(Stored data entries)
________________

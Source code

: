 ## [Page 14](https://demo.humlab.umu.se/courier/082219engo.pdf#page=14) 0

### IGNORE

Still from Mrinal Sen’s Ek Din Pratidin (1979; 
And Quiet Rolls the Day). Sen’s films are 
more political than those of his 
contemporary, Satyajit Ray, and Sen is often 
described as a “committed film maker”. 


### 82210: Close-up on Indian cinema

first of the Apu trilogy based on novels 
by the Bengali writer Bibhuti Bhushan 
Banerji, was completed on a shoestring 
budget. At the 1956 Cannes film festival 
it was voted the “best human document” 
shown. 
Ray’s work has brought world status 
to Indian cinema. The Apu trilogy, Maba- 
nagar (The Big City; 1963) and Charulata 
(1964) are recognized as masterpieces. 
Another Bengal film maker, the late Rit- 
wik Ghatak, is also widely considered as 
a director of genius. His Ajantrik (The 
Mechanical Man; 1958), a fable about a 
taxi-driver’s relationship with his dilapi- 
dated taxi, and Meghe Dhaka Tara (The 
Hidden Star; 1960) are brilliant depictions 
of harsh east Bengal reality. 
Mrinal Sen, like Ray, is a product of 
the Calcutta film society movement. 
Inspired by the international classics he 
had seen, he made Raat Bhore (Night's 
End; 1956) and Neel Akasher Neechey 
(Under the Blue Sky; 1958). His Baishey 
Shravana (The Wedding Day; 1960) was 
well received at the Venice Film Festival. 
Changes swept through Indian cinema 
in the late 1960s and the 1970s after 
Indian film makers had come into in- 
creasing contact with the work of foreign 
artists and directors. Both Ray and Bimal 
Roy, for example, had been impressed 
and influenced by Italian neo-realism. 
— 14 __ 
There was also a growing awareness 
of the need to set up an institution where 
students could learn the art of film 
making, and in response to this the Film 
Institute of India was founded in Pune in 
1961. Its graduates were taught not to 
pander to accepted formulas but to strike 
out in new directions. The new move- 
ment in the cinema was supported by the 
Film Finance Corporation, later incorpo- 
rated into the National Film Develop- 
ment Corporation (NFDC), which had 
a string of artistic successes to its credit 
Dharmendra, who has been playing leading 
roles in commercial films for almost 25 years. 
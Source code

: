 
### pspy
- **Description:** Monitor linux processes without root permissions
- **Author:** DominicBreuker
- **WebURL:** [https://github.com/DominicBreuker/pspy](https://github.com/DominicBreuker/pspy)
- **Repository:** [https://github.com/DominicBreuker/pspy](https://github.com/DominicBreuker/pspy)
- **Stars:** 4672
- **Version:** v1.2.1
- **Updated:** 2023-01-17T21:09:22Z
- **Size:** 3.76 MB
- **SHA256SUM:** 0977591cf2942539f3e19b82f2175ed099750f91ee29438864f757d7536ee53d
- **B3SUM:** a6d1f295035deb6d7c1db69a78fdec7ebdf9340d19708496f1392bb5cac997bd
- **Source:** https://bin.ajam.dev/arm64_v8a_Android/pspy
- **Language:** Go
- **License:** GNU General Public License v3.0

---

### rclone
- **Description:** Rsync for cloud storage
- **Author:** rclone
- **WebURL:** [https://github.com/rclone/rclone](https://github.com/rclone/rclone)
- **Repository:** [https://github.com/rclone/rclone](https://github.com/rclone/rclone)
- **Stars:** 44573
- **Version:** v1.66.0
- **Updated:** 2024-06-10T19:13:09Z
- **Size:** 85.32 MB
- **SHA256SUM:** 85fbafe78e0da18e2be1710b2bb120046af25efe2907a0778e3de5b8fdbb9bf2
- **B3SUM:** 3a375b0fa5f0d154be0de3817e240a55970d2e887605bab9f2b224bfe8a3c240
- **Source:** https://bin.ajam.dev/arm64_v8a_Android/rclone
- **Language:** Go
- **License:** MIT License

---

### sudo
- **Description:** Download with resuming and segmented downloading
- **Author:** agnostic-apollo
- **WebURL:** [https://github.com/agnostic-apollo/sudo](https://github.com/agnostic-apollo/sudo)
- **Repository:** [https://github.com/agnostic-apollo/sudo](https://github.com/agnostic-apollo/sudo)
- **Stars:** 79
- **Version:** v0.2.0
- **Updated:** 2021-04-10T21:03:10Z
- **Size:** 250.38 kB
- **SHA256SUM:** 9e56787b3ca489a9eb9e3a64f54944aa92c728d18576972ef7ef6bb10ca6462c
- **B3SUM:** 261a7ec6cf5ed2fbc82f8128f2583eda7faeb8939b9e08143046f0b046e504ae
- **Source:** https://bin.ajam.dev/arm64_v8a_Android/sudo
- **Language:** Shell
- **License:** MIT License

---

________________

→ **Task details**
From the entries above, copy each line that holds "Mrinal".

→ **Reply**
Still from Mrinal Sen’s Ek Din Pratidin (1979; 
Mrinal Sen, like Ray, is a product of 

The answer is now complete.